I don't find that terribly encouraging. So now I'm back to being pessimistic about current cryopreservation techniques (though I'm still signing up for cryonics because the cost is low enough even given my current estimate of my chances). But I'd very much be curious to know if anyone knows what, say, Nick Bostrom or Anders Sandberg think about the issue. Anyone?
Edit: I'm aware of estimates given by LessWrong folks in the census of the chances of revival, but I don't know how much of that is people taking things like existential risk into account. There are lots of different ways you could arrive at a ~10% chance of revival overall:
- (50% chance of no existential catastrophe) * (30% chance current cryopreservation techniques are adequate) * (70% chance my fellow humans will come through for me beyond avoiding existential catastrophe) = 10.5%
is one way.

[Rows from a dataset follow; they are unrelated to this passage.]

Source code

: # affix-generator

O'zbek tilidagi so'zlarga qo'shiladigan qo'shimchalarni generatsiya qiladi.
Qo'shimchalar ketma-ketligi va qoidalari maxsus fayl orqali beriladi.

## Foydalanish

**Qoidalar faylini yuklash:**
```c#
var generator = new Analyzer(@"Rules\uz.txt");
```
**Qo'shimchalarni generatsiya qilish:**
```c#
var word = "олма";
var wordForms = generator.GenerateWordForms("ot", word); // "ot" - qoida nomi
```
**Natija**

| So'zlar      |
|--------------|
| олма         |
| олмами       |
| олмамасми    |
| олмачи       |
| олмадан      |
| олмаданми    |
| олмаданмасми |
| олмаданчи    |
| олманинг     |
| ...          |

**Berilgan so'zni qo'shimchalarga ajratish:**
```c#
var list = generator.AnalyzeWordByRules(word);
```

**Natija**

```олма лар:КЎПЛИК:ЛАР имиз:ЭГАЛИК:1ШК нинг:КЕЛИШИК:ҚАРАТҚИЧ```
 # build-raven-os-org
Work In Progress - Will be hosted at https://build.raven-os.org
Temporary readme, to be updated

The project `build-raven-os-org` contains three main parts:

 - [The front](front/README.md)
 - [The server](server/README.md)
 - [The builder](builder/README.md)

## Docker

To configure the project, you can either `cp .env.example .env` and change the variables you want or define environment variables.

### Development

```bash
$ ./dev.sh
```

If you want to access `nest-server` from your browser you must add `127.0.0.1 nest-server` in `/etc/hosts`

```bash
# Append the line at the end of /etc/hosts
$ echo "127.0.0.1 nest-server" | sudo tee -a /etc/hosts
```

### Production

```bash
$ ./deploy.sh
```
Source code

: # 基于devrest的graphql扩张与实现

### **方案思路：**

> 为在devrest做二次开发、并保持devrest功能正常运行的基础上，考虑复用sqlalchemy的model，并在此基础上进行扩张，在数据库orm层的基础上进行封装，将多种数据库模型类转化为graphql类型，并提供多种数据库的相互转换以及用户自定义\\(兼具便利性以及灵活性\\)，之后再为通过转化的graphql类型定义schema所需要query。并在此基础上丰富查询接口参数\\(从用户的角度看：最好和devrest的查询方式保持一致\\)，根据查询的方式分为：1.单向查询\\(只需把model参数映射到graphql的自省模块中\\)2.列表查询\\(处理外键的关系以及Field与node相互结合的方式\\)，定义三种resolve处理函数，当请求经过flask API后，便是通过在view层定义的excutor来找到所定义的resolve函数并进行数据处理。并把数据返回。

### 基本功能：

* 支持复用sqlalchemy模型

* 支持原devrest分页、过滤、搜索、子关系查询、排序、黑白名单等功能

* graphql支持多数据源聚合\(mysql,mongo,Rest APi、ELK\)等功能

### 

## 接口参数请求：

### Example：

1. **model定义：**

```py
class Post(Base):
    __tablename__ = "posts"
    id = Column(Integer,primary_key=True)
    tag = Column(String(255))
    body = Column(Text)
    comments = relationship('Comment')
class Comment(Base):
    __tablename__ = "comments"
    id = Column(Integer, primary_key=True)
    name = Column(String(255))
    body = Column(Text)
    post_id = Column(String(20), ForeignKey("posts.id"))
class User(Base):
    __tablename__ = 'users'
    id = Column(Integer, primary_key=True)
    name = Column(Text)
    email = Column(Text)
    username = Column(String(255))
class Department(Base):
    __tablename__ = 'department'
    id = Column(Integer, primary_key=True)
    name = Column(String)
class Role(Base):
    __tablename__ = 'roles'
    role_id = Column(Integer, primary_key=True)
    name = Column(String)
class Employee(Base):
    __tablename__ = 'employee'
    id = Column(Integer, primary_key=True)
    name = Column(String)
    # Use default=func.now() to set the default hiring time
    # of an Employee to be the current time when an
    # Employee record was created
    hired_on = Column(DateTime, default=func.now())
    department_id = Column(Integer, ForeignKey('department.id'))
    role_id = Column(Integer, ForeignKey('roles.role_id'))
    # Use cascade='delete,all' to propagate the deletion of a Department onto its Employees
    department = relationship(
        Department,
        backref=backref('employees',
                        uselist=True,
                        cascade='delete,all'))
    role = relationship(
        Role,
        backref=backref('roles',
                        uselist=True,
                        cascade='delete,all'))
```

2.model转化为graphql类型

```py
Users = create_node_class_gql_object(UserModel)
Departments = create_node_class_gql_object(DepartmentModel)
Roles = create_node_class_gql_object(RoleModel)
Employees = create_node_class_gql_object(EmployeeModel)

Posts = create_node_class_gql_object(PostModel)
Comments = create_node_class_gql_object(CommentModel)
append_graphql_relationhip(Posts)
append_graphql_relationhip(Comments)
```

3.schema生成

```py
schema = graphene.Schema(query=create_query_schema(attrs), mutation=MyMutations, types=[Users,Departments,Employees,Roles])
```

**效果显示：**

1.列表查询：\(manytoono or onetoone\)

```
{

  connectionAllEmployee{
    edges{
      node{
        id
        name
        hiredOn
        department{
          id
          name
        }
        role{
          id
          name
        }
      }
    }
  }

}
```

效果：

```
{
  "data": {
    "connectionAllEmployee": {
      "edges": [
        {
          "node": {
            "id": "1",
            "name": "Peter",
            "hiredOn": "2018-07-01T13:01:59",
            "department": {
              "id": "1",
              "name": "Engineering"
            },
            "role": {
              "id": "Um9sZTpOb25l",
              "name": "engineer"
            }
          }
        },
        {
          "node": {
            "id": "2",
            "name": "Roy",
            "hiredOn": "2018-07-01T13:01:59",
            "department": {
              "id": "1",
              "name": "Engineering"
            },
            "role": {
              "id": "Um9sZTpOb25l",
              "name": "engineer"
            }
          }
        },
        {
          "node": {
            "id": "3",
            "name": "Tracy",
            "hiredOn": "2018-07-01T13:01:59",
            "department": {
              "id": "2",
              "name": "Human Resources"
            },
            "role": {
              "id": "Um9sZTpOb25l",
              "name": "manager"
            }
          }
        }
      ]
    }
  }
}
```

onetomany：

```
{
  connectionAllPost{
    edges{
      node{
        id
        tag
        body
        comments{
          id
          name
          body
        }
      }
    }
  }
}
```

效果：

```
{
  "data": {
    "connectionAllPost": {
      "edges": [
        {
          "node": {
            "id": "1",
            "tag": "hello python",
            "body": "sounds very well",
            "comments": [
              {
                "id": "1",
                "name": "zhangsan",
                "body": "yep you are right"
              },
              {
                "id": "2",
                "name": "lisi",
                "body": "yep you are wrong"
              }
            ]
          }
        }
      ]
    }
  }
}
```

But:
- (15% chance no existential catastrophe) * (99% chance current cryopreservation techniques are adequate) * (70% chance my fellow humans will come through for me beyond avoiding existential catastrophe) = ~10.4%
is a very similar conclusion from very different premises. Gwern has more on this sort of reasoning in Plastination versus cryonics, but I don't know who most of the people he links to are so I'm not sure whether to trust them. He does link to a breakdown of probabilities by Robin, but I don't fully understand the way Robin is breaking the issue down.
I take it that my death and the being's ab initio creation are both facts. These aren't theoretical claims. The claim that I am "really" a description of my brain (that I am information, pattern, etc) is as nonsensical as the claim that I am really my own portrait, and so couldn't amount to a theory. In fact, the situation is analogous to someone taking a photo of my corpse and creating a being based on its likeness. The accuracy of the resulting being's behaviour, its ability to fool others, and its own confused state doesn't make any difference to the argument. It's possible to dream up scenarios where identity breaks down, but surely not ones where we have a clear example of death.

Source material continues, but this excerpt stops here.